Article first published as Music Review: Ivy Quainoo – Ivy on Blogcritics.

On February 10 of this year, Ivy Quainoo became the winner of the first season of The Voice of Germany. This casting show is split in three parts: blind auditions, battles, as well as solo performances and duets with renowned singers. Four coaches, all experienced and recording artists, have to decide in about one minute if they want the candidate on their team or not, just by listening to them as they are facing away from them. Born in Berlin to parents originally from Ghana, 20-year-old Quainoo auditioned and got to choose her coach, as Xavier Naidoo, The BossHoss (featuring two band members as one coach), Nena, and Rea Garvey all wanted her on their teams. The singer went for The BossHoss, as she declared that two coaches were better than one.

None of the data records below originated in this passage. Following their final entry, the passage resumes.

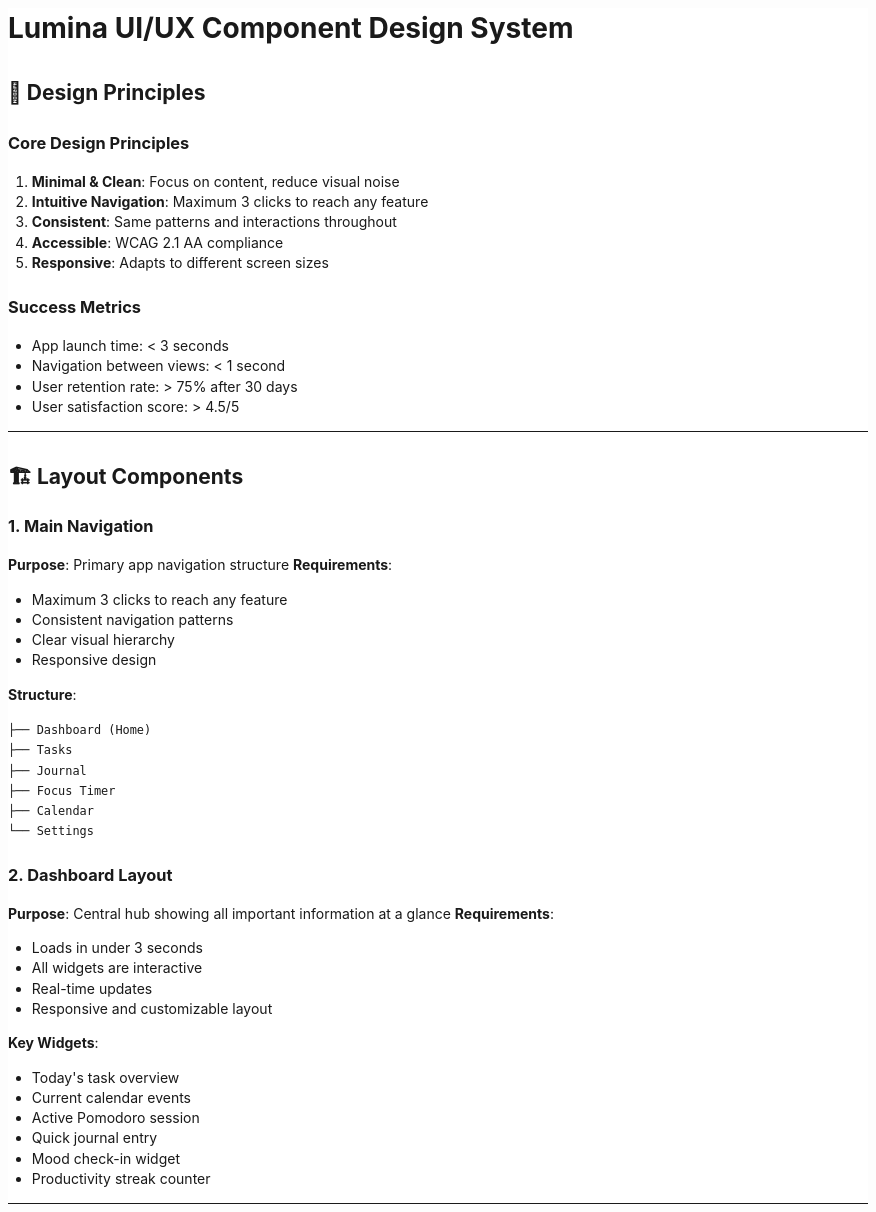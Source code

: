 # Lumina UI/UX Component Design System

## 🎯 Design Principles

### Core Design Principles
1. **Minimal & Clean**: Focus on content, reduce visual noise
2. **Intuitive Navigation**: Maximum 3 clicks to reach any feature
3. **Consistent**: Same patterns and interactions throughout
4. **Accessible**: WCAG 2.1 AA compliance
5. **Responsive**: Adapts to different screen sizes

### Success Metrics
- App launch time: < 3 seconds
- Navigation between views: < 1 second
- User retention rate: > 75% after 30 days
- User satisfaction score: > 4.5/5

---

## 🏗️ Layout Components

### 1. Main Navigation
**Purpose**: Primary app navigation structure
**Requirements**:
- Maximum 3 clicks to reach any feature
- Consistent navigation patterns
- Clear visual hierarchy
- Responsive design

**Structure**:
```
├── Dashboard (Home)
├── Tasks
├── Journal
├── Focus Timer
├── Calendar
└── Settings
```

### 2. Dashboard Layout
**Purpose**: Central hub showing all important information at a glance
**Requirements**:
- Loads in under 3 seconds
- All widgets are interactive
- Real-time updates
- Responsive and customizable layout

**Key Widgets**:
- Today's task overview
- Current calendar events
- Active Pomodoro session
- Quick journal entry
- Mood check-in widget
- Productivity streak counter

---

On the night of the finale, Quainoo performed “Do You Like What You See”, a track with a James Bond theme feel, perfect for her velvety and sensual voice. She later on joined Florence & The Machine on stage for a phenomenal rendition of “Shake It Out”. That evening, the singer received 33.65% of the combined votes (phone voting plus number of song downloads), a well-deserved victory.

She went straight from stage to studio to record her debut album, soberly entitled Ivy, which was released in March. It, of course, contains “Do You Like What You See”, which was the first single. The second single, “You Got Me”, makes you actually forget how young Quainoo is. When she sings: “Because we all fall for beautiful lies/From the sweet hello to the bitter goodbye”, this is a woman who has experienced love and betrayal.

Her soul-inspired album was not surprisingly given a pop direction, and Quainoo’s unmistakable voice manages to give interest to the less accomplished pieces. She excels in all 14 songs, effortlessly it seems, from the heartbreaking ballad “Break Away” to various cover versions such as “Shark In The Water” (VV Brown), “Soul Suckers” (Amos Lee) and “You Can’t Put a Price on Love ” (The Knack). The duet with Florence & The Machine is also included, as well as one with The BossHoss, an interesting take on “I Say A Little Prayer” (originally released by Dionne Warwick) where the pleasure the three artists have singing together is totally apparent.

The BossHoss said when commenting on her audition: “This is the voice of Germany right here”. Since casting shows seldom crown a real artist who can actually sing, Ivy Quainoo’s first album is a very pleasant surprise. As it was recorded in eight days and mixed and produced within a further two weeks, the time span was too short for the young artist to come up with self-written songs. It will now be interesting to see what she can do when given more space and freedom, and if she is here to stay.